Séminaire F. Villanueva - research gate profile
University of Castilla La Mancha, Institute for Combustion and Atmospheric Pollution,
Ciudad Real, Spain and Science and Technology Park of Castilla La Mancha, Albacete, Spain.
10 juillet 2018, 10:45, Amphithéâtre P. Glorieux, CERLA, Université de Lille
Heterogeneous reactivity of soot generated in the combustion of different fuels and accurate quantification of polycyclic aromatic compounds adsorbed on soot samples
Soot is composed of elemental carbon and numerous organic comopunds1-2 and is one of the products generated as pollutant in the incomplete combustion of fuels. Soot is the second largest contributor to global warming after CO23. Soot particles can adsorb complex mixtures usually containing thousands of organic compounds such as polycyclic aromatic hydrocarbons (PAHs) that can interact with NO2 to form nitrated PAH (NPAH). PAHs are carcinogenic and mutagenic after metabolic activation, whereas NPAHs are powerful direct-acting mutagens. Therefore, it is obviously of major interest to analyze PAHs and their nitrated derivatives. According to this, to know the chemical composition and atmospheric reactivity of soot is important in order to evaluate its impact on human health and climate change.
The heterogeneous reaction of NO2 and CF3COOH with soot produced by diesel and GTL (gas to liquid) fuels and also with Printex-U (used as reference) were investigated using a Knudsen flow reactor with mass spectrometry as a detection system for gas phase species4. The initial (g0) and the steady-state (gss) uptake coefficients were measured indicating that GTL soot reacts faster than diesel soot and Printex U for NO2 gas reactant while the initial uptake coefficients for the reactions with CF3COOH gas reactant are very similar. The number of reacted molecules have also been calculated for CF3COOH and NO2 reactions. More information of the surface composition has been obtained using Diffuse Reflectance Infrared Fourier Transform spectroscopy (DRIFTS) before and after the reaction of soot samples with gas reactants. As conclusion, the interface of diesel and GTL soot before reaction mainly consists of polycyclic aromatic hydrocarbons (PAHs), nitro-compounds as well as ether functionalities. After reaction with gas reactant, it was observed that PAHs and nitro-compounds remain on the soot surface and new spectral bands such as carbonyl groups (carboxylic acids, aldehydes, esters and ketones) are observed.

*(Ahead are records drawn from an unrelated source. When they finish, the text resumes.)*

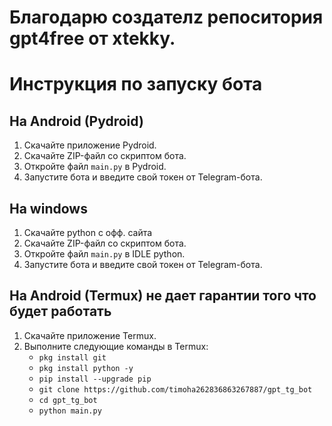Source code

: <h1>Благодарю создателz репоситория gpt4free от xtekky.</h1>
  <h1>Инструкция по запуску бота</h1>

  <h2>На Android (Pydroid)</h2>
  <ol>
    <li>Скачайте приложение Pydroid.</li>
    <li>Скачайте ZIP-файл со скриптом бота.</li>
    <li>Откройте файл <code>main.py</code> в Pydroid.</li>
    <li>Запустите бота и введите свой токен от Telegram-бота.</li>
  </ol>

  <h2>На windows </h2>
  <ol>
    <li>Скачайте python с офф. сайта</li>
    <li>Скачайте ZIP-файл со скриптом бота.</li>
    <li>Откройте файл <code>main.py</code> в IDLE python.</li>
    <li>Запустите бота и введите свой токен от Telegram-бота.</li>
  </ol>
  
  <h2>На Android (Termux) не дает гарантии того что будет работать</h2>
  <ol>
    <li>Скачайте приложение Termux.</li>
    <li>Выполните следующие команды в Termux:
      <ul>
        <li><code>pkg install git</code></li>
        <li><code>pkg install python -y</code></li>
        <li><code>pip install --upgrade pip</code></li>
        <li><code>git clone https://github.com/timoha262836863267887/gpt_tg_bot</code></li>
        <li><code>cd gpt_tg_bot</code></li>
        <li><code>python main.py</code></li>
      </ul>
    </li>
  </ol>
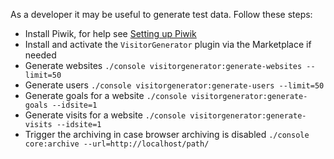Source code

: As a developer it may be useful to generate test data. Follow these steps:

* Install Piwik, for help see [Setting up Piwik](http://developer.piwik.org/guides/getting-started-part-1#getting-setup-to-extend-piwik)
* Install and activate the `VisitorGenerator` plugin via the Marketplace if needed
* Generate websites `./console visitorgenerator:generate-websites --limit=50`
* Generate users `./console visitorgenerator:generate-users --limit=50`
* Generate goals for a website `./console visitorgenerator:generate-goals --idsite=1`
* Generate visits for a website `./console visitorgenerator:generate-visits --idsite=1`
* Trigger the archiving in case browser archiving is disabled `./console core:archive --url=http://localhost/path/`
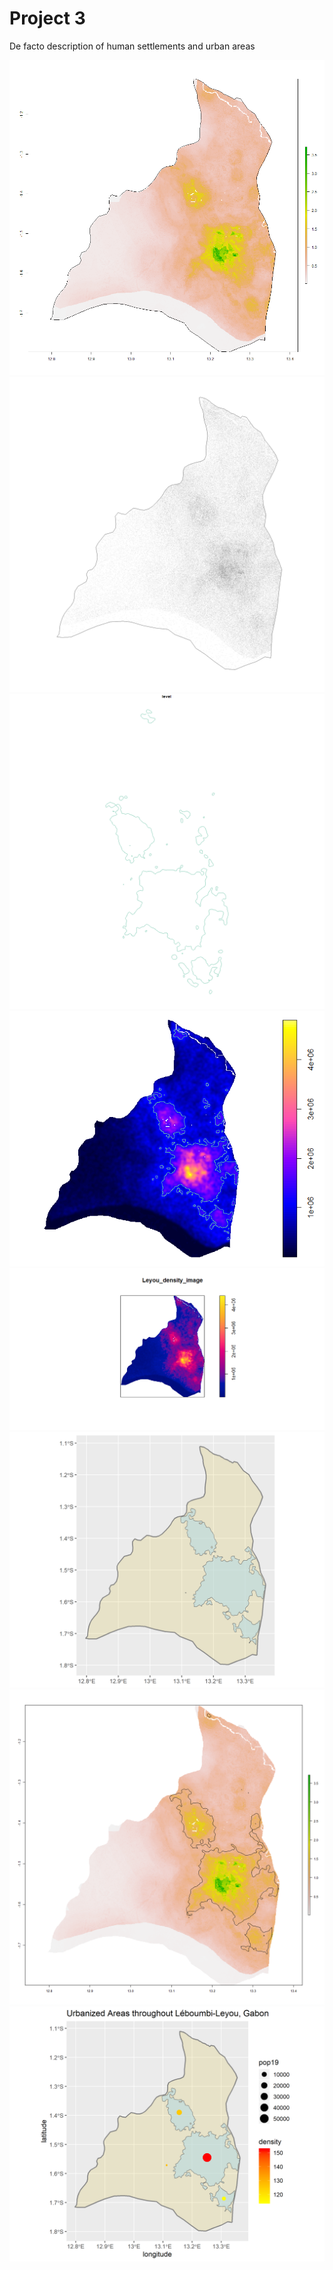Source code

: # Project 3 

De facto description of human settlements and urban areas

![](Leyou_pop19.png)
![](Leyou_pop_points.png)
![](multiline_obj.png)
![](project3_part1_dsg_contour.png)
![](Leyou_density_image.png)
![](urban_areas_Leyou.png)
![](Leyou_pop19_all_polys.png)
![](Leyou_urban_areas_with_points.png)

On the other hand, a methodology for the extraction and quantitative analysis of 28 polycyclic aromatic compounds, PACs (PAH, nitro-PAH and oxy-PAH) from soot particles have been developed using Printex-U and a standard reference material (SRM) NIST1650b. Four blends of solvents were tested in order to simultaneously extract all PACs using microwave assistant extraction (MAE). PACs were quantified with gas chromatography coupled with tandem mass spectrometry (GC-MS/MS) operating in Multiple Reaction Monitoring (MRM) mode. The results showed that the best solvent was acetone:toluene with regard to precision and accuracy. This method was applied to the diesel soot mentioned above. The results showed that SRM 1650b and diesel soot present differences regarding the adsorption of the heaviest PAH and nitro-PAH since the recoveries of internal standards (IS) were much higher for SRM than for diesel soot. However, when soxhlet extraction is used the recoveries of IS improve.
1 Poschl, U., 2005. Angew. Chem. Int. Ed. 44, 7520–7540.
2 Daly, H.M., Horn, A.B., 2009. Phys. Chem. Chem. Phys. 11, 1069–1076.
3IPCC, 2013. Climate Change 2013. Cambridge University Press.
4 Tapia, A., Salgado, S., Martín, P., Villanueva, F., García-Contreras, R., Cabañas, B. 2018. Atmos. Environ. 177, 214-221.